Upserting is a way of inserting data where a new entity is only created if it doesn’t exist already. If the data already exists, then it is updated by adding new properties or by changing existing ones. The term upsert is a portmanteau of update and insert.
The concepts we discuss in this post are not specific to JanusGraph and can also be used at least for other graph databases that support the Apache TinkerPop framework. We will use a concrete example from our domain of analysing malware throughout this post to illustrate the problem of getting duplicate data. This of course doesn’t mean that the problem or the techniques we’ll discuss to solve it are specific to our domain. The example should only help us to better illustrate the problem.
In this series we take a look at how you can use a graph database in the context of malware analysis:
When multiple threads insert data in parallel into a database like JanusGraph, then naturally the question occurs of how duplicates can be avoided in the database.
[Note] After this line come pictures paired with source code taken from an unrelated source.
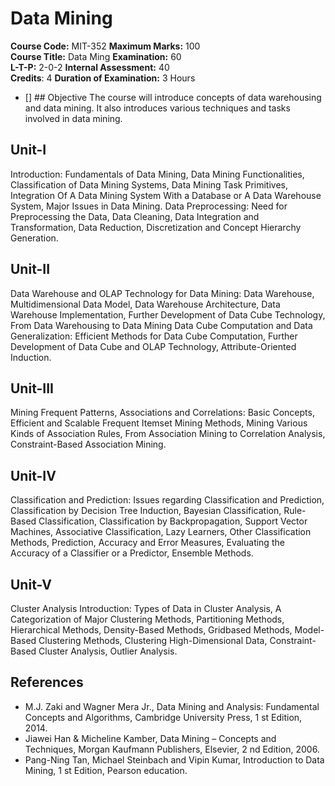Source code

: # Data Mining
__Course Code:__ MIT-352 __Maximum Marks:__ 100 <br>
__Course Title:__ Data Ming __Examination:__ 60 <br>
__L-T-P:__ 2-0-2 __Internal Assessment:__ 40 <br>
__Credits__: 4 __Duration of Examination:__ 3 Hours <br>


- [] ## Objective
The course will introduce concepts of data warehousing and data mining. It also introduces
various techniques and tasks involved in data mining.

##  Unit-I
Introduction: Fundamentals of Data Mining, Data Mining Functionalities, Classification of Data
Mining Systems, Data Mining Task Primitives, Integration Of A Data Mining System With a
Database or A Data Warehouse System, Major Issues in Data Mining. Data Preprocessing: Need
for Preprocessing the Data, Data Cleaning, Data Integration and Transformation, Data
Reduction, Discretization and Concept Hierarchy Generation. 

##  Unit-II
Data Warehouse and OLAP Technology for Data Mining: Data Warehouse, Multidimensional
Data Model, Data Warehouse Architecture, Data Warehouse Implementation, Further
Development of Data Cube Technology, From Data Warehousing to Data Mining Data Cube
Computation and Data Generalization: Efficient Methods for Data Cube Computation, Further
Development of Data Cube and OLAP Technology, Attribute-Oriented Induction.

##  Unit-III
Mining Frequent Patterns, Associations and Correlations: Basic Concepts, Efficient and Scalable
Frequent Itemset Mining Methods, Mining Various Kinds of Association Rules, From
Association Mining to Correlation Analysis, Constraint-Based Association Mining.

##  Unit-IV
Classification and Prediction: Issues regarding Classification and Prediction, Classification by
Decision Tree Induction, Bayesian Classification, Rule-Based Classification, Classification by
Backpropagation, Support Vector Machines, Associative Classification, Lazy Learners, Other
Classification Methods, Prediction, Accuracy and Error Measures, Evaluating the Accuracy of a
Classifier or a Predictor, Ensemble Methods.

##  Unit-V
Cluster Analysis Introduction: Types of Data in Cluster Analysis, A Categorization of Major
Clustering Methods, Partitioning Methods, Hierarchical Methods, Density-Based Methods,
Gridbased Methods, Model-Based Clustering Methods, Clustering High-Dimensional Data,
Constraint-Based Cluster Analysis, Outlier Analysis.

## References
- M.J. Zaki and Wagner Mera Jr., Data Mining and Analysis: Fundamental Concepts and
Algorithms, Cambridge University Press, 1 st Edition, 2014.
- Jiawei Han & Micheline Kamber, Data Mining – Concepts and Techniques, Morgan
Kaufmann Publishers, Elsevier, 2 nd Edition, 2006.
- Pang-Ning Tan, Michael Steinbach and Vipin Kumar, Introduction to Data Mining,
1 st Edition, Pearson education.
Data coming from multiple sources or simply for unrelated events that can share some data can create situations where two or more threads insert the same data in parallel.
In our case, many malware samples are analysed in parallel by different systems which includes systems for dynamic and static analysis. We represent a malware sample as a tree-like subgraph with the sample as the root and the features as the leaf nodes the analysis systems extracted for that sample.
These trees are unrelated to each other before they are inserted into JanusGraph. When now two threads insert trees in parallel that share at least one feature, then we run into the problem of duplicate data in our graph. This can for example be seen for the two small trees shown in the figure above. The two malware samples contacted the same host with the domain name evil.example.com. When two threads insert these trees in parallel, then we can easily end up with two different vertices that represent the domain name. So, both samples would only have a connection to one of these domain names. This is very unfortunate for us as we couldn’t find any connection between these two samples although they clearly share a common feature, namely the domain name they contacted. That is why it is so important for us to avoid duplicates.
So, we have identified the problem that duplicate data prevents us from finding connections in our graph. The first solution that comes to mind is to check whether the graph database itself already offers a solution to lock data that we do not want to have duplicates of. JanusGraph can store data in different storage backends that the user can choose like Cassandra, HBase, or ScyllaDB. It uses the locking mechanism of the backend to enable uniqueness constraints which solves the problem of having duplicates in general.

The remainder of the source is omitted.